Yes, they do in fact work with data, but there is a lot of work to be done with data. The position in the data workflow where they interface with data differ as well as the form of data they work with.
While a single person such as a data scientist can carry out all these functions in a small company, in a larger company with well defined structures, there is usually much more data and infrastructure to handle. Hence it becomes burdensome for one person to do all the work.
Also to improve efficiency in company operations, it is practicable that these data tasks are handled by professionals who have honed their skills in such areas such as Database management, Predictive analysis, Data visualization, Machine Learning and the like.
The data science field is expanding as more companies have realized the importance of data. With these data science job roles are becoming more defined and certain skills and competencies are expected from data professionals. Although your duty may vary slightly from company to company, the basic job roles will remain the same. It is also common that some of the tasks of these professionals are intertwined with one another, so don’t be surprised if you see the same function appear more than one time.
We will go through the roles of the data analyst, data scientist, database administrator, machine learning engineer and data engineer taking note of their job descriptions, tools used and skills required for each role. It is also good to note that some of the skills and skills are similar.
Essential data science skills include:
Data Collection and Preparation
To work with data, we need data. The data collection process includes all processes and methods through which data is collected for analysis. While there are free datasets available in sites such as Kaggle or Google datasets.
There are many ways to acquire data sets too, a simple Google form or survey form is a basic source of data which can then be stored in databases. One can also acquire data through web scrapping though this should be done with caution.
When analyzing data, it is also common to access data in databases, making SQL an important skill for any data professional.
Data preparation is the process of making data suitable for use. We don’t always get structured data and even when we do, we can have missing data, unnamed columns and the likes. These issues are taken care of during data preparation.
Data visualization is an important aspect when working with data. From exploring data to discover trends and patterns to carrying out some basic statistics on the data and even reporting the findings from the data, Data visualization plays a key role in the data science process.
Data visualization can be carried out using business intelligence tools such as Tableau, Power BI, flourish and lots more. These tools are more than just visualizing tools as some basic analysis and operations can be carried out on data without having to code. Yes, you read that right. Although, some have plug-ins for popular languages such as R and Python.
These Business Intelligence tools as they are commonly called are also powerful. For example, you can connect Power BI to your database and edit queries if need be. You can check your BI software to see available data sources you can connect to.
Some level of programming is also required depending on your job role.
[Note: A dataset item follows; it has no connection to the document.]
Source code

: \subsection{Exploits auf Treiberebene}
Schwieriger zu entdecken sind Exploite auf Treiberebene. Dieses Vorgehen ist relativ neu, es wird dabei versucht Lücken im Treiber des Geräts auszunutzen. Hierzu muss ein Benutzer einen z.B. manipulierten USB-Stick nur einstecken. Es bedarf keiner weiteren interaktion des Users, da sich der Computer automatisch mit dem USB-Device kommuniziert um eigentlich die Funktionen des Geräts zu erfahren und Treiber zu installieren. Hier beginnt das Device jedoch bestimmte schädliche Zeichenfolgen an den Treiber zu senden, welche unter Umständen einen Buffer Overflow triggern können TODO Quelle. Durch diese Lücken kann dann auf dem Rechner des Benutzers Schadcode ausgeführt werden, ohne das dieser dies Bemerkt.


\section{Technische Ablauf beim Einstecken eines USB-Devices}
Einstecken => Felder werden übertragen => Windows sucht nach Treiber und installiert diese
It can be an added competitive advantage that sets you apart from other candidates.
While an in-depth knowledge of programming is not required, a sound knowledge of SQL is a good way to get your foot in the door. SQL which stands for Structured Query Language is the database language. As data professionals, working with databases is a part of everyday life by extension creating, reading, updating or deleting these databases. You should be careful with deleting though.
Data scientists are also well versed in R and/or Python, as well as some other programming languages that allow you work with data such as C, C++ and Java.
Your Data Science Team
Data Analysts perform a number of tasks including collecting data, carrying out statistical analysis, building data models and reporting. It is the data analysts job to turn data into useful insight for the company.
They work closely with business managers to identify the company needs which will determine the data they work on and the analysis method carried out. The data analyst makes use of Spreadsheets, Databases, visualization and reporting tools.
The skill set required for Data analysts include:
- Database systems
- Data visualization
- Mathematics and statistics
- Spreadsheet tools
- Presentation skills
- Communication tools
- Machine Learning
Probably the most common job role in data science (and broadest), the Data Scientist is one skilled in computer, statistics, analysis and mathematics.
The data scientist performs various tasks including exploratory data analysis and carrying out predictive analysis. The data scientist applies machine learning and deep learning techniques on data in order to detect patterns from previous data and use these to predict future events.
The data scientists uses tools such as MATLAB, Apache Spark, Databases.
The skill set of data scientists include:
Programming languages such as:
A data scientist should also be skilled at:
- Data visualization and storytelling
- Predictive modelling
- Machine learning
- Data wrangling
- Exploratory Data Analysis
- Ability to use Big Data tools
The database administrator is responsible for the management of a companies database. The database administrator plays a key role in the selection of software and hardware components of a database. The also ensure the integrity of the data and ensure the database security. The database administrator essentially acts as the Protector of the data.
The role of the database administrator cannot be over emphasized. They ensure availability of data and prevent loss of data by implementing data backup and recovering and are in charge of the overall wellbeing of the database.
Common tools used by database administrators include: phpMyAdmin, MySQL Workbench, SQL Server Management Studio, SQL Web Data Administrator etc.
The database administrator should be skilled in:
- Database queries
- Database design
- Knowledge of Relational Database Management Systems
- Data security
- Data modeling
- Data backup and recovery
- Storage technologies
- Operating systems
The insights you draw from data, can only be as good as the data available. The data engineer creates a pipeline or data feed that automates the data collection process to on-site or cloud storage systems. The data engineer makes data easily accessible to end users (such as the data scientists, data analysts), the data engineer is a team player, working hand-in-hand with data scientists and analysts to ensure that the required data is available in the right format for easy analysis.
The data engineer is in-charge of building and maintaining Extract Transform Load(ETL) pipelines:
- Data extraction from various sources
- transforming the data
- Loading data into destination(database, data warehouse)
- Data synchronization
The data engineer makes use of such tools as: MS SQL, Dbeaver, Azure, AWS, Spark, Hadoop.
The skill set of an intending data engineer includes:
- Statistical modeling and regression analysis
- Programming (Python, C++, Java)
- Database Systems
- Data warehousing solutions
- Machine Learning
- Data modeling
- Big Data tools — Hadoop
- Data Visualization skills
You can also view DataCamp’s infographic titled, “The Data Science Industry: Who Does What” where some of these roles are outlined. You should check that too.
We have looked at some key roles in data science. This list is not exhaustive and I advise that you check Job Descriptions before applying for any job role to ensure you are well suited and competent for the role before applying.
Good luck with your applications!